“I’ve a #stalker #stalkeralert #creeperintheback” scriveva Ashley Olsen sul suo profilo Instagram, come commento ad una foto in cui lei appare immortalata dall’alto e di spalle, mentre porta a passeggio il suo amato cane. La donna trovata morta strangolata nel suo appartamento fiorentino nell’Oltrarno aveva davvero uno stalker che la perseguitava?

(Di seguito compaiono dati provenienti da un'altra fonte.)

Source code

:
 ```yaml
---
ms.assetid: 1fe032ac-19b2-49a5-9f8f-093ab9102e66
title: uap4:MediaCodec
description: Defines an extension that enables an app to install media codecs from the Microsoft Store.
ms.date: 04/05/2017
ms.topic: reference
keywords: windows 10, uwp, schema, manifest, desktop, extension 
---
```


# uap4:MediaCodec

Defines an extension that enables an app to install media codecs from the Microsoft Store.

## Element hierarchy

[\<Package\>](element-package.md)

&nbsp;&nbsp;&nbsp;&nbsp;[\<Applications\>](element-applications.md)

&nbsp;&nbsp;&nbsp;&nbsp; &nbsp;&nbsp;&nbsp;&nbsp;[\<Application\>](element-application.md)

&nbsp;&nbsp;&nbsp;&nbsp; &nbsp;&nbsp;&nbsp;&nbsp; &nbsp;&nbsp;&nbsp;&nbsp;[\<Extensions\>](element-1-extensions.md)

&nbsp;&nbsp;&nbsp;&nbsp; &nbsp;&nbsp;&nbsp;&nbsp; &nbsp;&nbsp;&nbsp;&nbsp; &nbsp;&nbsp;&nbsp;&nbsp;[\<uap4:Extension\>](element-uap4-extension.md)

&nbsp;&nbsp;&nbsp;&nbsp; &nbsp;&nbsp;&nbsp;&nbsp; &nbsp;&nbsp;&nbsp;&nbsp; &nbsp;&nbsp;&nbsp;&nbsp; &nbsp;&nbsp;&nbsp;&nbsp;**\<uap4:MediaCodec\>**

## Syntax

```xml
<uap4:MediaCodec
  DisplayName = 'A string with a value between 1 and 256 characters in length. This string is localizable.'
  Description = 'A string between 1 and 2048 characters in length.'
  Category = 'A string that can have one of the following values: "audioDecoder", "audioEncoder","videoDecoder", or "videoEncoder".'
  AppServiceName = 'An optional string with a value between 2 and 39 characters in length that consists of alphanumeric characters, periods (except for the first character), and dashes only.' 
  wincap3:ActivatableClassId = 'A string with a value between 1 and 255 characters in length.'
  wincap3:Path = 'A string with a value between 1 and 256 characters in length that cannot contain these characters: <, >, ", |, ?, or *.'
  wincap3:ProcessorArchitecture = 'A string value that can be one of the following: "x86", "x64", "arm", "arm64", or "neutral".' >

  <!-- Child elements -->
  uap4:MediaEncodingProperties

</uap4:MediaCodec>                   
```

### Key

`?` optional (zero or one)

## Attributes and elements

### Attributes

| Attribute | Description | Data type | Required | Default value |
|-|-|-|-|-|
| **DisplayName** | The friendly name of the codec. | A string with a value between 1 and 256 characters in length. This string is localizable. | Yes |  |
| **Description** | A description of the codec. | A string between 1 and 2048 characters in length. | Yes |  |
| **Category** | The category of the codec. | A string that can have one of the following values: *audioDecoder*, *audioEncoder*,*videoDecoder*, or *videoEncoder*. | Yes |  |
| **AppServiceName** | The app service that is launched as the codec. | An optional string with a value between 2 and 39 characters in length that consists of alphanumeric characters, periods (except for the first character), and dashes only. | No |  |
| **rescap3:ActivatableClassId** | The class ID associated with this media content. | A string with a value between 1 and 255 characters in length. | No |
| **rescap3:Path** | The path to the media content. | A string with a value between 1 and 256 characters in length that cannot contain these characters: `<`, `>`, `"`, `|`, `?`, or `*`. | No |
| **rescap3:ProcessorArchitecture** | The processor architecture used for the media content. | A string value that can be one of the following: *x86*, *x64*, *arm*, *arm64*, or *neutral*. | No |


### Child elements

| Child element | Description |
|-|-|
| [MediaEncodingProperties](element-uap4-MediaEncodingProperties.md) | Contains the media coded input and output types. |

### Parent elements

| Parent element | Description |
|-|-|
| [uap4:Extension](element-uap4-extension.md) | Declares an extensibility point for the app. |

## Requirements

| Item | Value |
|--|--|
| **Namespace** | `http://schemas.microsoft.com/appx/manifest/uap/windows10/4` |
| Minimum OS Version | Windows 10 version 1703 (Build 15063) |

Il corpo esanime di Ashley Olsen, artista statunitense di 35 anni, è stato rinvenuto nella sua abitazione giorno 9 Gennaio. A vegliare su di lei, impotente, l’amatissimo cane di nome Scout. Scout, onnipresente nella vita e negli scatti che la bella Ashley, amante dell’arte e della vita, postava sul social network Instagram. Uno di questi, quello che ha attirato subito l’attenzione degli inquirenti, è lo scatto “rubato” e descritto con hastag che hanno dell’inquietante: I have a stalker, ho uno stalker. Per ora sembra che questa pista sia da scartare, gli hastag, alcuni scritti in “slang” da Ashley Olsen, potrebbero portare da nessuna parte. Inoltre il post sul social network è piuttosto datato e la donna pare non abbia mai sporto alcuna denuncia per stalking. Ma allora chi ha potuto commettere un omicidio così efferato senza motivo apparente?

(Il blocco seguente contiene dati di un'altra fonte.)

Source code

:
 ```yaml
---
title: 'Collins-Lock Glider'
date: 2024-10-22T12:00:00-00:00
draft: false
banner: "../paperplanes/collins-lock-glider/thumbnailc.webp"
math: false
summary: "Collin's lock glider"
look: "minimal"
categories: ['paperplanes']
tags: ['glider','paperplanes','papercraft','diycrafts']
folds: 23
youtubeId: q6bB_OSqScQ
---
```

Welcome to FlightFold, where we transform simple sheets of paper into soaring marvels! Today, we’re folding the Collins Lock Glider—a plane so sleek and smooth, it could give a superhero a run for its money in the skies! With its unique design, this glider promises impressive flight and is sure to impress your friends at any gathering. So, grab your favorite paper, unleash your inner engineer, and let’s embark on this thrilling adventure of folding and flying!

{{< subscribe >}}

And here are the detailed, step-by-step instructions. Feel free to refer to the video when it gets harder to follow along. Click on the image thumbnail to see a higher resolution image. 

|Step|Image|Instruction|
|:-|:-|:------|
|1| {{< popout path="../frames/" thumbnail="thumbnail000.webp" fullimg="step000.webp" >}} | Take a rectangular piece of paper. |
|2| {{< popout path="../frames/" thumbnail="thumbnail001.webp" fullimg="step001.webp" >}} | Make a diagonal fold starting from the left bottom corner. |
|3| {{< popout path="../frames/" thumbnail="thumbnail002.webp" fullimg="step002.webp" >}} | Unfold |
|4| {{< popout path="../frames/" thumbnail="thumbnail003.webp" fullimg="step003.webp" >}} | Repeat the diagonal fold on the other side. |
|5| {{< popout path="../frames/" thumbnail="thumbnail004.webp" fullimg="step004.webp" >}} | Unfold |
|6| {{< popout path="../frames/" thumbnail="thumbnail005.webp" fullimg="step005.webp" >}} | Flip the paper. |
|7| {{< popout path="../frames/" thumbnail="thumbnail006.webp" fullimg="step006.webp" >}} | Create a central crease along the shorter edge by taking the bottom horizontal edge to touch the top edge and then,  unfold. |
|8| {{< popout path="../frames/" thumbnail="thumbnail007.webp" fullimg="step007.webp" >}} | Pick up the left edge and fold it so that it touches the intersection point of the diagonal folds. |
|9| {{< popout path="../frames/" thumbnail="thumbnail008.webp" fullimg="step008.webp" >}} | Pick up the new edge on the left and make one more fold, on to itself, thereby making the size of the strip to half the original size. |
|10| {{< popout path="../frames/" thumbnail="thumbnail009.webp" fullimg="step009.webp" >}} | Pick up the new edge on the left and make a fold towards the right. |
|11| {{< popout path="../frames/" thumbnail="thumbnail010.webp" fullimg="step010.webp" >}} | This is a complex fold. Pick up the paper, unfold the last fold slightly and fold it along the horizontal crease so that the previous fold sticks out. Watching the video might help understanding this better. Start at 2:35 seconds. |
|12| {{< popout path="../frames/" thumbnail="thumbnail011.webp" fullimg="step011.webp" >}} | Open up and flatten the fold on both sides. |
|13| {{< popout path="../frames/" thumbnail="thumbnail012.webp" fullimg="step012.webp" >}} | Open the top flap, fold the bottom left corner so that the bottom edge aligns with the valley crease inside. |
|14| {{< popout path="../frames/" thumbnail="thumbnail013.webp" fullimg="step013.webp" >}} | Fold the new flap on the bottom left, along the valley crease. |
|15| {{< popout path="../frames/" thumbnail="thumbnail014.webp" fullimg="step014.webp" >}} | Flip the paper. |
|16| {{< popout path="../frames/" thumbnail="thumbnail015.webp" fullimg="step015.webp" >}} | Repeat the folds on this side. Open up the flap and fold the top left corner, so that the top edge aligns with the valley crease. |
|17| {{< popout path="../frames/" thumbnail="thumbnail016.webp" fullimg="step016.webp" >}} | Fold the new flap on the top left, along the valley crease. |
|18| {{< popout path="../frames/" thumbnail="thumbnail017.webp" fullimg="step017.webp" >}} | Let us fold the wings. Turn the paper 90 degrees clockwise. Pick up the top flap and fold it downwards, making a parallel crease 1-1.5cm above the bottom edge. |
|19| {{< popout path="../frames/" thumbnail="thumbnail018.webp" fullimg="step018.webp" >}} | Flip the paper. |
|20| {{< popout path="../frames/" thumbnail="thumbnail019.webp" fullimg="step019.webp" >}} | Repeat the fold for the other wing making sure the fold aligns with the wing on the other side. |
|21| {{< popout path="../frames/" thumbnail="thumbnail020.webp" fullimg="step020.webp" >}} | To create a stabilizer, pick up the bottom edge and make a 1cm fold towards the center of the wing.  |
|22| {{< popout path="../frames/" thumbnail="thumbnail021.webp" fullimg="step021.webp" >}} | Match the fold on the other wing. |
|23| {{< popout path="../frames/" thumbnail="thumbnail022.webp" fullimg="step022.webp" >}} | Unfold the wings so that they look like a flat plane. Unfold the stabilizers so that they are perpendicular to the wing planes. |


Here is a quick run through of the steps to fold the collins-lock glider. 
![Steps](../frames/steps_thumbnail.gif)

L’attenzione degli inquirenti è ricaduta subito su Federico Fiorentini, quarantaduenne fidanzato dell’americana. L’uomo, pittore affermato e molto noto in Toscana, ha fornito un valido alibi che gli ha permesso di essere escluso dalla lista dei sospettati. Si indaga quindi sulle frequentazioni, gli incontri e le ultime ore di vita di Ashley.

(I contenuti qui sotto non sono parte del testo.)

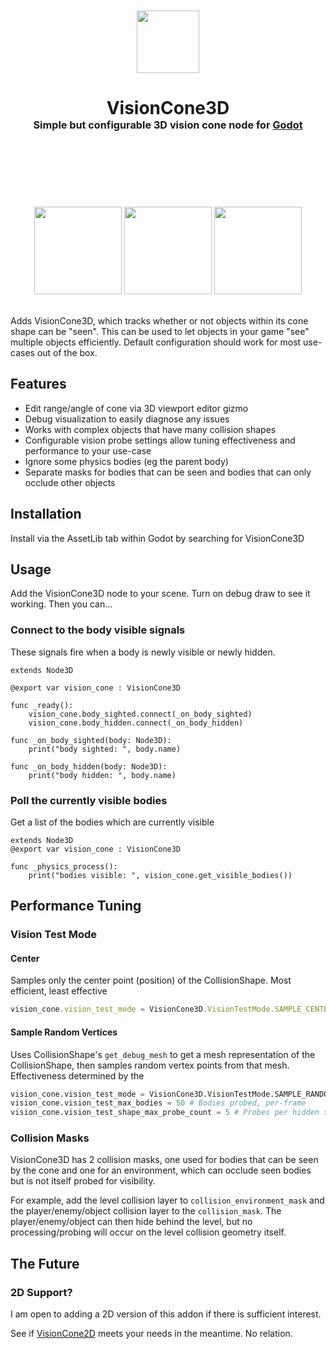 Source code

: <div align="center">
	<br/>
	<br/>
	<img src="addons/tattomoosa.vision_cone_3d/icons/VisionCone3D.svg" width="100"/>
	<br/>
	<h1>
		VisionCone3D
		<br/>
		<sub>
		<sub>
		<sub>
		Simple but configurable 3D vision cone node for <a href="https://godotengine.org/">Godot</a>
		</sub>
		</sub>
		</sub>
		<br/>
		<br/>
		<br/>
	</h1>
	<br/>
	<br/>
	<img src="./readme_images/demo.png" height="140">
	<img src="./readme_images/stress_test.png" height="140">
	<img src="./readme_images/editor_view.png" height="140">
	<br/>
	<br/>
</div>

Adds VisionCone3D, which tracks whether or not objects within its cone shape can be "seen".
This can be used to let objects in your game "see" multiple objects efficiently.
Default configuration should work for most use-cases out of the box.

## Features

* Edit range/angle of cone via 3D viewport editor gizmo
* Debug visualization to easily diagnose any issues
* Works with complex objects that have many collision shapes
* Configurable vision probe settings allow tuning effectiveness and performance to your use-case
* Ignore some physics bodies (eg the parent body)
* Separate masks for bodies that can be seen and bodies that can only occlude other objects

## Installation

Install via the AssetLib tab within Godot by searching for VisionCone3D

## Usage

Add the VisionCone3D node to your scene. Turn on debug draw to see it working. Then you can...

### Connect to the body visible signals

These signals fire when a body is newly visible or newly hidden.

```gdscript
extends Node3D

@export var vision_cone : VisionCone3D

func _ready():
	vision_cone.body_sighted.connect(_on_body_sighted)
	vision_cone.body_hidden.connect(_on_body_hidden)

func _on_body_sighted(body: Node3D):
	print("body sighted: ", body.name)

func _on_body_hidden(body: Node3D):
	print("body hidden: ", body.name)
```

### Poll the currently visible bodies

Get a list of the bodies which are currently visible

```
extends Node3D
@export var vision_cone : VisionCone3D

func _physics_process():
	print("bodies visible: ", vision_cone.get_visible_bodies())
```

## Performance Tuning

### Vision Test Mode

#### Center

Samples only the center point (position) of the CollisionShape. Most efficient, least effective

```js
vision_cone.vision_test_mode = VisionCone3D.VisionTestMode.SAMPLE_CENTER
```

#### Sample Random Vertices

Uses CollisionShape's `get_debug_mesh` to get a mesh representation of the CollisionShape,
then samples random vertex points from that mesh.
Effectiveness determined by the 

```python
vision_cone.vision_test_mode = VisionCone3D.VisionTestMode.SAMPLE_RANDOM_VERTICES
vision_cone.vision_test_max_bodies = 50 # Bodies probed, per-frame
vision_cone.vision_test_shape_max_probe_count = 5 # Probes per hidden shape
```

### Collision Masks

VisionCone3D has 2 collision masks, one used for bodies that can be seen by the cone and one for an environment,
which can occlude seen bodies but is not itself probed for visibility.

For example, add the level collision layer to `collision_environment_mask` and the player/enemy/object collision layer to the `collision_mask`.
The player/enemy/object can then hide behind the level, but no processing/probing will occur on the level collision geometry itself.

## The Future

### 2D Support?

I am open to adding a 2D version of this addon if there is sufficient interest.

See if [VisionCone2D](https://github.com/d-bucur/godot-vision-cone) meets your needs in the meantime. No relation.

Pare comunque che il rapporto tra la Olsen ed il suo compagno pittore fosse travagliato e turbolento e lui, stando a quanto dichiarato da chi conosceva la coppia, era geloso dell’artista 35enne. Di questa loro storia fatta di alti e bassi, Ashley scriveva su Instagram. Uno degli ultimi post sul social network, uno stralcio del libro “Mangia, prega,ama” postato pochi giorni prima di essere uccisa, è una sorta di emblema della situazione affettiva della donna: “Forse per noi è arrivato il tempo di chiudere definitivamente la nostra storia. Noi ci siamo già lasciati, questo era ufficiale, ma abbiamo sempre lasciato aperta una finestra di speranza, perché forse un giorno (magari dopo miei viaggi, magari dopo un anno lontani) avremmo potuto darci un’altra possibiltà. Noi ci amavamo. Non era questo il problema. È che non riuscivamo a capire come smettere di renderci reciprocamente infelici, in quella maniera disperatamente lancinante che ti strappa l’anima”.